## [Exercise data]
.....

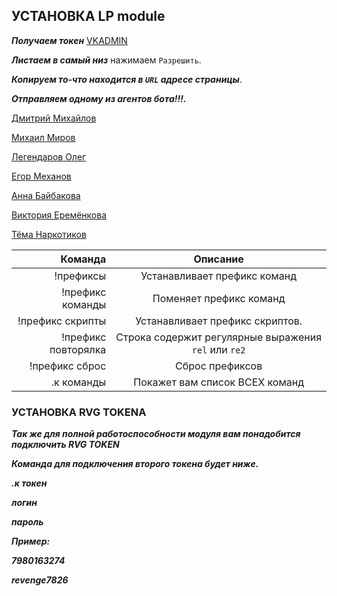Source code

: ## УСТАНОВКА LP module
                                        
***Получаем токен*** [VKADMIN](https://vk.cc/9NCoPi)

***Листаем в самый низ*** нажимаем `Разрешить`.

***Копируем то-что находится в `URL` адресе страницы***.

***Отправляем одному из агентов бота!!!.***

[Дмитрий Михайлов](https://vk.com/id586400457)

[Михаил Миров](https://vk.com/id552966803)

[Легендаров Олег](https://vk.com/ole_jaaaaa)

[Егор Механов](https://vk.com/id499636922)

[Анна Байбакова](https://vk.com/id539062806)

[Виктория Еремёнкова](https://vk.com/id623516642)

[Тёма Наркотиков](https://vk.com/orig.futurist)


| Команда | Описание |
|----:|:----:|
|!префиксы | Устанавливает префикс команд |
|!префикс команды | Поменяет префикс команд |
|!префикс скрипты | Устанавливает префикс скриптов. |
|!префикс повторялка | Строка содержит регулярные выражения `rel` или `re2` |
|!префикс сброс | Сброс префиксов |
|.к команды| Покажет вам список ВСЕХ команд |


### УСТАНОВКА RVG TOKENA

***Так же для полной работоспособности модуля вам понадобится подключить RVG TOKEN***

***Команда для подключения второго токена будет ниже.***

***.к токен***

***логин***

***пароль***

***Пример:***

***7980163274***

***revenge7826***
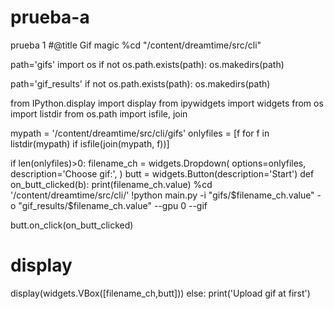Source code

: # prueba-a
prueba 1
#@title Gif magic
%cd "/content/dreamtime/src/cli"


path='gifs'
import os
if not os.path.exists(path):
    os.makedirs(path)

path='gif_results'
if not os.path.exists(path):
    os.makedirs(path)

from IPython.display import display
from ipywidgets import widgets
from os import listdir
from os.path import isfile, join

mypath = '/content/dreamtime/src/cli/gifs'
onlyfiles = [f for f in listdir(mypath) if isfile(join(mypath, f))]

if len(onlyfiles)>0:
  filename_ch = widgets.Dropdown(
      options=onlyfiles,
      description='Choose gif:',
  )
  butt = widgets.Button(description='Start')
  def on_butt_clicked(b):
      print(filename_ch.value)
      %cd '/content/dreamtime/src/cli/'
      !python main.py -i "gifs/$filename_ch.value" -o "gif_results/$filename_ch.value" --gpu 0 --gif
  

  butt.on_click(on_butt_clicked)
  # display
  display(widgets.VBox([filename_ch,butt]))
else:
  print('Upload gif at first')


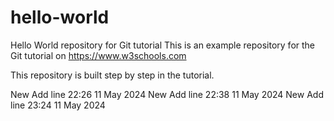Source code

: # hello-world
Hello World repository for Git tutorial
This is an example repository for the Git tutorial on https://www.w3schools.com

This repository is built step by step in the tutorial.

New Add line 22:26 11 May 2024
New Add line 22:38 11 May 2024
New Add line 23:24 11 May 2024
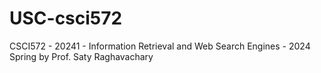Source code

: # USC-csci572
CSCI572 - 20241 - Information Retrieval and Web Search Engines - 2024 Spring by  Prof. Saty Raghavachary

.....

## [Activity]
What is wanted is an exact copy of the lines from the line with "mypath = '/content/dreamtime/src/cli/gifs'" through the end of the records, both ends included, pictures excluded.

## [Reply]
mypath = '/content/dreamtime/src/cli/gifs'
onlyfiles = [f for f in listdir(mypath) if isfile(join(mypath, f))]

if len(onlyfiles)>0:
  filename_ch = widgets.Dropdown(
      options=onlyfiles,
      description='Choose gif:',
  )
  butt = widgets.Button(description='Start')
  def on_butt_clicked(b):
      print(filename_ch.value)
      %cd '/content/dreamtime/src/cli/'
      !python main.py -i "gifs/$filename_ch.value" -o "gif_results/$filename_ch.value" --gpu 0 --gif
  

  butt.on_click(on_butt_clicked)
  # display
  display(widgets.VBox([filename_ch,butt]))
else:
  print('Upload gif at first')


Source code

: # hello-world
Hello World repository for Git tutorial
This is an example repository for the Git tutorial on https://www.w3schools.com

This repository is built step by step in the tutorial.

New Add line 22:26 11 May 2024
New Add line 22:38 11 May 2024
New Add line 23:24 11 May 2024
Source code

: # USC-csci572
CSCI572 - 20241 - Information Retrieval and Web Search Engines - 2024 Spring by  Prof. Saty Raghavachary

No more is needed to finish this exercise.